Jeremy Hunt tells Sky News the tax burden is “too high”, as he hints at cuts ahead of Wednesday’s major fiscal event.
By Jennifer Scott, Politics Reporter @NifS
Chancellor Jeremy Hunt says “everything is on the table” when it comes to tax cuts in this week’s autumn statement.
Speaking to Sky News’ Sunday Morning with Trevor Phillips, Mr Hunt said his speech on Wednesday would focus on growth, and pledged to “remove the barriers that stop businesses growing”.
Politics live: Chancellor facing questions ahead of autumn statement
But he did not rule out other rumours that have been swirling around Westminster this weekend, including a reduction in inheritance tax and changes to personal taxation.
“I am not going to talk about any individual taxes as that will lead to even more feverish speculation,” he said.
But the chancellor admitted the tax burden is “too high” and the government “wants to bring it down”, with lower tax “essential to growth”.
“I think it is important for a productive, dynamic, fizzing economy that you motivate people to do the work [and] take the risks that we need,” he added.
Labour: Tax cuts must be ‘affordable’
Labour’s shadow chancellor Rachel Reeves told Trevor Phillips she would welcome tax cuts for working people, but called on the government to “explain where the money is going to come from”.
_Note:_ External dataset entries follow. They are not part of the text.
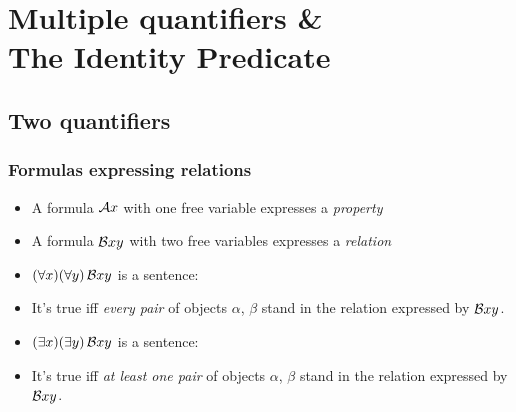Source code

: ﻿%

\setcounter{section}{10}

\section{Multiple quantifiers \& \\ \qquad The Identity Predicate}

\begin{frame}

\scriptsize{\tableofcontents}

\end{frame}

\subsection{Two quantifiers}

\begin{frame}
  \frametitle{Formulas expressing relations}

\begin{itemize}[<+->]
  \item A formula $\mathcal{A}x$ with one free variable expresses a \emph{property}
  \item A formula $\mathcal{B}xy$ with two free variables expresses a \emph{relation}
  \item $(\forall x)(\forall y)\, \mathcal{B}xy$ is a sentence: 
  \item It's true iff 
  \emph{every pair} of objects $\alpha$, $\beta$ stand in the relation expressed by $\mathcal{B}xy$.
  \item $(\exists x)(\exists y)\, \mathcal{B}xy$ is a sentence:
  \item It's true iff
  \emph{at least one pair} of objects $\alpha$, $\beta$ stand in the relation expressed by $\mathcal{B}xy$.
\end{itemize}
\end{frame}

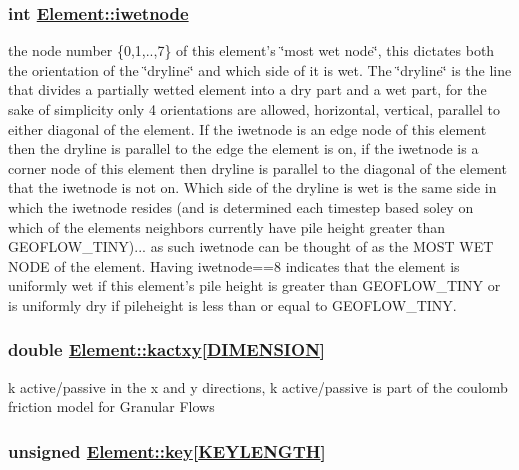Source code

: \hypertarget{classElement_r50}{
\subsubsection[iwetnode]{\setlength{\rightskip}{0pt plus 5cm}int \hyperlink{classElement_r50}{Element::iwetnode}}}
\label{classElement_r50}


the node number \{0,1,..,7\} of this element's \char`\"{}most wet node\char`\"{}, this dictates both the orientation of the \char`\"{}dryline\char`\"{} and which side of it is wet. The \char`\"{}dryline\char`\"{} is the line that divides a partially wetted element into a dry part and a wet part, for the sake of simplicity only 4 orientations are allowed, horizontal, vertical, parallel to either diagonal of the element. If the iwetnode is an edge node of this element then the dryline is parallel to the edge the element is on, if the iwetnode is a corner node of this element then dryline is parallel to the diagonal of the element that the iwetnode is not on. Which side of the dryline is wet is the same side in which the iwetnode resides (and is determined each timestep based soley on which of the elements neighbors currently have pile height greater than GEOFLOW\_\-TINY)... as such iwetnode can be thought of as the MOST WET NODE of the element. Having iwetnode==8 indicates that the element is uniformly wet if this element's pile height is greater than GEOFLOW\_\-TINY or is uniformly dry if pileheight is less than or equal to GEOFLOW\_\-TINY. 

\hypertarget{classElement_r36}{
\subsubsection[kactxy]{\setlength{\rightskip}{0pt plus 5cm}double \hyperlink{classElement_r36}{Element::kactxy}\mbox{[}\hyperlink{constant_8h_a15}{DIMENSION}\mbox{]}}}
\label{classElement_r36}


k active/passive in the x and y directions, k active/passive is part of the coulomb friction model for Granular Flows 

\hypertarget{classElement_r6}{
\subsubsection[key]{\setlength{\rightskip}{0pt plus 5cm}unsigned \hyperlink{classElement_r6}{Element::key}\mbox{[}\hyperlink{constant_8h_a10}{KEYLENGTH}\mbox{]}}}
\label{classElement_r6}


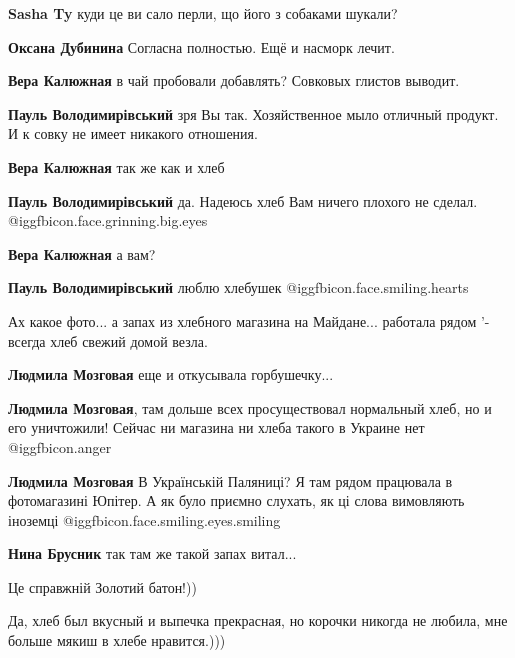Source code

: \begin{itemize}
\begin{itemize}
\begin{itemize}
\textbf{Sasha Ty} куди це ви сало перли, що його з собаками шукали?

\textbf{Оксана Дубинина} Согласна полностью.
Ещё и насморк лечит.🥰

\textbf{Вера Калюжная} в чай пробовали добавлять? Совковых глистов выводит.

\textbf{Пауль Володимирівський} зря Вы так.
Хозяйственное мыло отличный продукт.
И к совку не имеет никакого отношения.

\textbf{Вера Калюжная} так же как и хлеб

\textbf{Пауль Володимирівський} да.
Надеюсь хлеб Вам ничего плохого не сделал.  @igg{fbicon.face.grinning.big.eyes} 

\textbf{Вера Калюжная} а вам?

\textbf{Пауль Володимирівський} люблю хлебушек  @igg{fbicon.face.smiling.hearts} 
\end{itemize} %

\end{itemize} %


Ах какое фото... а запах из хлебного магазина на Майдане... работала рядом '-
всегда хлеб свежий домой везла.

\begin{itemize} %
\textbf{Людмила Мозговая} еще и откусывала горбушечку...

\textbf{Людмила Мозговая}, там дольше всех просуществовал нормальный хлеб, но и его уничтожили! Сейчас ни магазина ни хлеба такого в Украине нет @igg{fbicon.anger} 

\textbf{Людмила Мозговая} В Українській Паляниці? Я там рядом працювала в фотомагазині Юпітер. А як було приємно слухать, як ці слова вимовляють іноземці @igg{fbicon.face.smiling.eyes.smiling} 

\textbf{Нина Брусник} так там же такой запах витал...
\end{itemize} %

Це справжній Золотий батон!))

Да, хлеб был вкусный и выпечка прекрасная, но корочки никогда не любила, мне
больше мякиш в хлебе нравится.)))


\end{itemize}
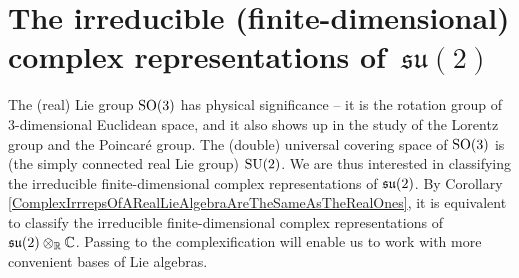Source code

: 

\section{The irreducible (finite-dimensional) complex representations of \,$\mathfrak{su}(2)$}
\setcounter{theorem}{0}
\setcounter{equation}{0}


\renewcommand{\theenumi}{\roman{enumi}}
\renewcommand{\labelenumi}{\textnormal{(\theenumi)}$\;\;$}


\vskip 0.3cm
\begin{remark}
\mbox{}
\vskip 0.1cm
\noindent
The (real) Lie group $\textnormal{SO}(3)$ has physical significance --
it is the rotation group of $3$-dimensional Euclidean space, and
it also shows up in the study of the Lorentz group and the Poincaré group.
The (double) universal covering space of $\textnormal{SO}(3)$ is (the simply connected real Lie group) $\textnormal{SU}(2)$.
We are thus interested in classifying the irreducible finite-dimensional complex representations of $\mathfrak{su}(2)$.
By Corollary \ref{ComplexIrrrepsOfARealLieAlgebraAreTheSameAsTheRealOnes},
it is equivalent to classify the irreducible finite-dimensional complex representations of $\mathfrak{su}(2) \otimes_{\mathbb{R}} \mathbb{C}$.
Passing to the complexification will enable us to work with more convenient bases of Lie algebras.
\end{remark}


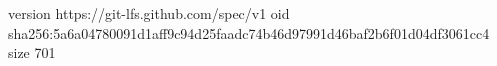 version https://git-lfs.github.com/spec/v1
oid sha256:5a6a04780091d1aff9c94d25faadc74b46d97991d46baf2b6f01d04df3061cc4
size 701
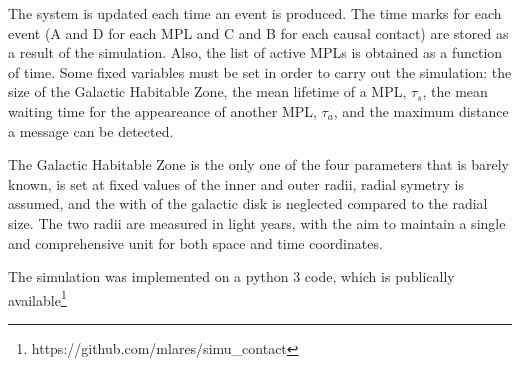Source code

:                         

The system is updated each time an event is produced.
%
The time marks for each event (A and D for each MPL and C and B for
each causal contact) are stored as a result of the simulation.
%
Also, the list of active MPLs is obtained as a function of time.
%
Some fixed variables must be set in order to carry out the simulation:
the size of the Galactic Habitable Zone, the mean lifetime of a MPL,
$\tau_s$, the mean waiting time for the appeareance of another MPL,
$\tau_a$, and the maximum distance a message can be detected.



The Galactic Habitable Zone is the only one of the four parameters
that is barely known, is set at fixed values of the inner and outer
radii, radial symetry is assumed, and the with of the galactic disk is
neglected compared to the radial size.
%
The two radii are measured in light years, with the aim to maintain a
single and comprehensive unit for both space and time coordinates. 

The simulation was implemented on a python 3 code, which is publically
available\footnote{https://github.com/mlares/simu\_contact}

                                  


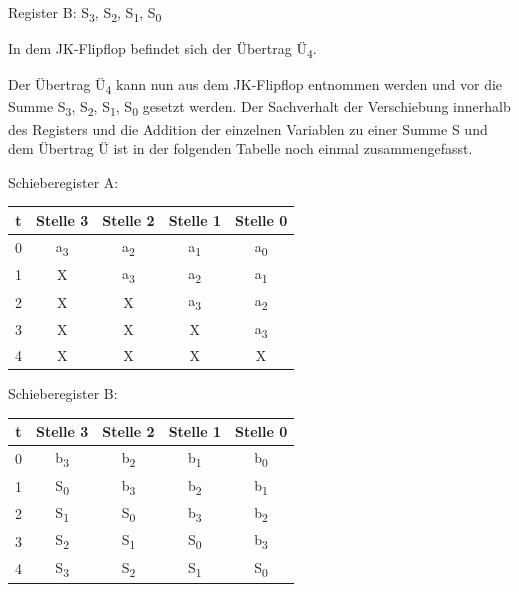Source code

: Register B: S\textsubscript{3}, S\textsubscript{2}, S\textsubscript{1}, S\textsubscript{0}

In dem JK-Flipflop befindet sich der Übertrag Ü\textsubscript{4}.

Der Übertrag Ü\textsubscript{4} kann nun aus dem JK-Flipflop entnommen werden und vor die Summe S\textsubscript{3}, S\textsubscript{2}, S\textsubscript{1}, S\textsubscript{0} gesetzt werden. Der Sachverhalt der Verschiebung innerhalb des Registers und die Addition der einzelnen Variablen zu einer Summe S und dem Übertrag Ü ist in der folgenden Tabelle noch einmal zusammengefasst.

Schieberegister A:

\begin{table}[htbp]
  \centering
  \begin{tabular}{ccccc}
    \toprule
    t & Stelle 3 & Stelle 2 & Stelle 1 & Stelle 0 \\
    \midrule
    0 & a\textsubscript{3} & a\textsubscript{2} & a\textsubscript{1} & a\textsubscript{0} \\
    1 & X & a\textsubscript{3} & a\textsubscript{2} & a\textsubscript{1} \\
    2 & X & X & a\textsubscript{3} & a\textsubscript{2} \\
    3 & X & X & X & a\textsubscript{3} \\
    4 & X & X & X & X \\
    \bottomrule
  \end{tabular}
\end{table}

Schieberegister B:

\begin{table}[htbp]
  \centering
  \begin{tabular}{ccccc}
    \toprule
    t & Stelle 3 & Stelle 2 & Stelle 1 & Stelle 0 \\
    \midrule
    0 & b\textsubscript{3} & b\textsubscript{2} & b\textsubscript{1} & b\textsubscript{0} \\
    1 & S\textsubscript{0} & b\textsubscript{3} & b\textsubscript{2} & b\textsubscript{1} \\
    2 & S\textsubscript{1} & S\textsubscript{0} & b\textsubscript{3} & b\textsubscript{2} \\
    3 & S\textsubscript{2} & S\textsubscript{1} & S\textsubscript{0} & b\textsubscript{3} \\
    4 & S\textsubscript{3} & S\textsubscript{2} & S\textsubscript{1} & S\textsubscript{0} \\
    \bottomrule
  \end{tabular}
\end{table}

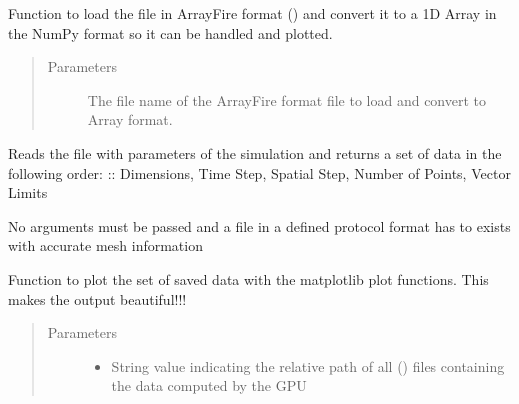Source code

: \documentclass[letterpaper,10pt,english]{sphinxmanual}
\begin{document}
\begin{fulllineitems}
\begin{quote}
\begin{description}
\end{description}\end{quote}

\begin{fulllineitems}
\label{\detokenize{index:Loader.meshPlot.load_envelope}}
Function to load the file in ArrayFire format () and convert it to
a 1D Array in the NumPy format so it can be handled and plotted.
\begin{quote}\begin{description}
\item[{Parameters}] \leavevmode
{} \textendash{} The file name of the ArrayFire format file to load and convert to  Array format.

\end{description}\end{quote}

\end{fulllineitems}


\begin{fulllineitems}
\label{\detokenize{index:Loader.meshPlot.load_parameters}}
Reads the file with parameters of the simulation and returns a set
of data in the following order:
:: Dimensions, Time Step, Spatial Step, Number of Points, Vector Limits

No arguments must be passed and a file  in a defined protocol format has to exists with accurate mesh information

\end{fulllineitems}


\begin{fulllineitems}
\label{\detokenize{index:Loader.meshPlot.plot_sequence}}
Function to plot the set of saved data with the matplotlib
plot functions. This makes the output beautiful!!!
\begin{quote}\begin{description}
\item[{Parameters}] \leavevmode\begin{itemize}
\item {} 
 \textendash{} String value indicating the relative path of all  () files containing the data computed by the GPU


\end{itemize}
\end{description}
\end{quote}
\end{fulllineitems}
\end{fulllineitems}
\end{document}

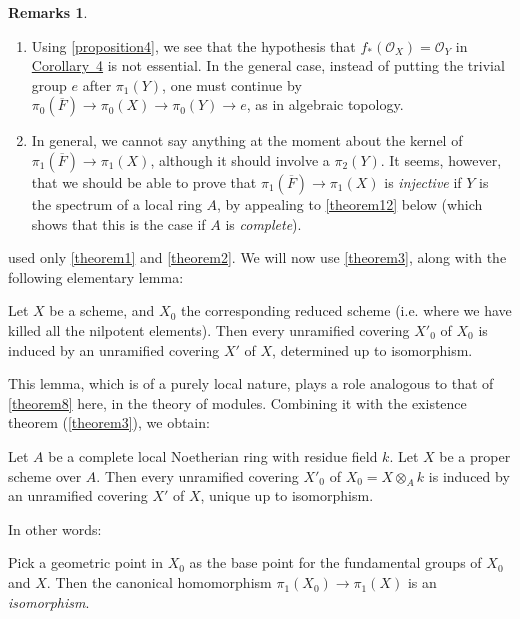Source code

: \documentclass{article}
\theoremstyle{plain}
\newenvironment{theorem}[1]
  {\renewcommand\theinnercustomtheorem{#1}\innercustomtheorem}
  {\endinnercustomtheorem}
\newenvironment{lemma}[1]
  {\renewcommand\theinnercustomlemma{#1}\innercustomlemma}
  {\endinnercustomlemma}
\newenvironment{corollary}[1]
  {\renewcommand\theinnercustomcorollary{#1}\innercustomcorollary}
  {\endinnercustomcorollary}
\theoremstyle{definition}
\newtheorem*{remarks}{Remarks}
\newcommand{\sh}{\mathscr}
\newcommand{\oldpage}[1]{\marginpar{\footnotesize$\Big\vert$ \textit{p.~#1}}}
\begin{document}
\begin{remarks}
  \begin{enumerate}[1)]
    \item Using \cref{proposition4}, we see that the hypothesis that $f_*(\sh{O}_X)=\sh{O}_Y$ in \hyperref[theorem11corollary4]{Corollary~4} is not essential.
      In the general case, instead of putting the trivial group $e$ after $\pi_1(Y)$, one must continue by $\pi_0(\overline{F})\to\pi_0(X)\to\pi_0(Y)\to e$,
\oldpage{182-24}
      as in algebraic topology.
    \item In general, we cannot say anything at the moment about the kernel of $\pi_1(\overline{F})\to\pi_1(X)$, although it should involve a $\pi_2(Y)$.
      It seems, however, that we should be able to prove that $\pi_1(\overline{F})\to\pi_1(X)$ is \emph{injective} if $Y$ is the spectrum of a local ring $A$, by appealing to \cref{theorem12} below (which shows that this is the case if $A$ is \emph{complete}).
  \end{enumerate}
\end{remarks}

 used only \cref{theorem1} and \cref{theorem2}.
We will now use \cref{theorem3}, along with the following elementary lemma:

\begin{lemma}{6}
\label{lemma6}
  Let $X$ be a scheme, and $X_0$ the corresponding reduced scheme (i.e. where we have killed all the nilpotent elements).
  Then every unramified covering $X'_0$ of $X_0$ is induced by an unramified covering $X'$ of $X$, determined up to isomorphism.
\end{lemma}

This lemma, which is of a purely local nature, plays a role analogous to that of \cref{theorem8} here, in the theory of modules.
Combining it with the existence theorem (\cref{theorem3}), we obtain:

\begin{theorem}{12}
\label{theorem12}
  Let $A$ be a complete local Noetherian ring with residue field $k$.
  Let $X$ be a proper scheme over $A$.
  Then every unramified covering $X'_0$ of $X_0=X\otimes_Ak$ is induced by an unramified covering $X'$ of $X$, unique up to isomorphism.
\end{theorem}

In other words:

\begin{corollary}{1}
\label{theorem12corollary1}
  Pick a geometric point in $X_0$ as the base point for the fundamental groups of $X_0$ and $X$.
  Then the canonical homomorphism $\pi_1(X_0)\to\pi_1(X)$ is an \emph{isomorphism}.
\end{corollary}
\end{document}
She added: “Last year when the Conservatives had a load of unfunded tax cuts, it crashed the economy [and] sent mortgage rates soaring.
“So I want taxes on working people lower, but it has to be affordable.”
But the head of the Institute for Fiscal Studies, Paul Johnson, warned there was “no headroom there at all” for major tax cuts due to the poor state of public finances.
Can the chancellor lift the gloom? Watch live coverage on Sky News of the autumn statement from 11am on Wednesday.
Under the Tories, tax levels are at their highest since records began – with Ms Reeves pointing to 25 hikes since 2019 – and backbench MPs have been demanding cuts from the government ahead of the next election.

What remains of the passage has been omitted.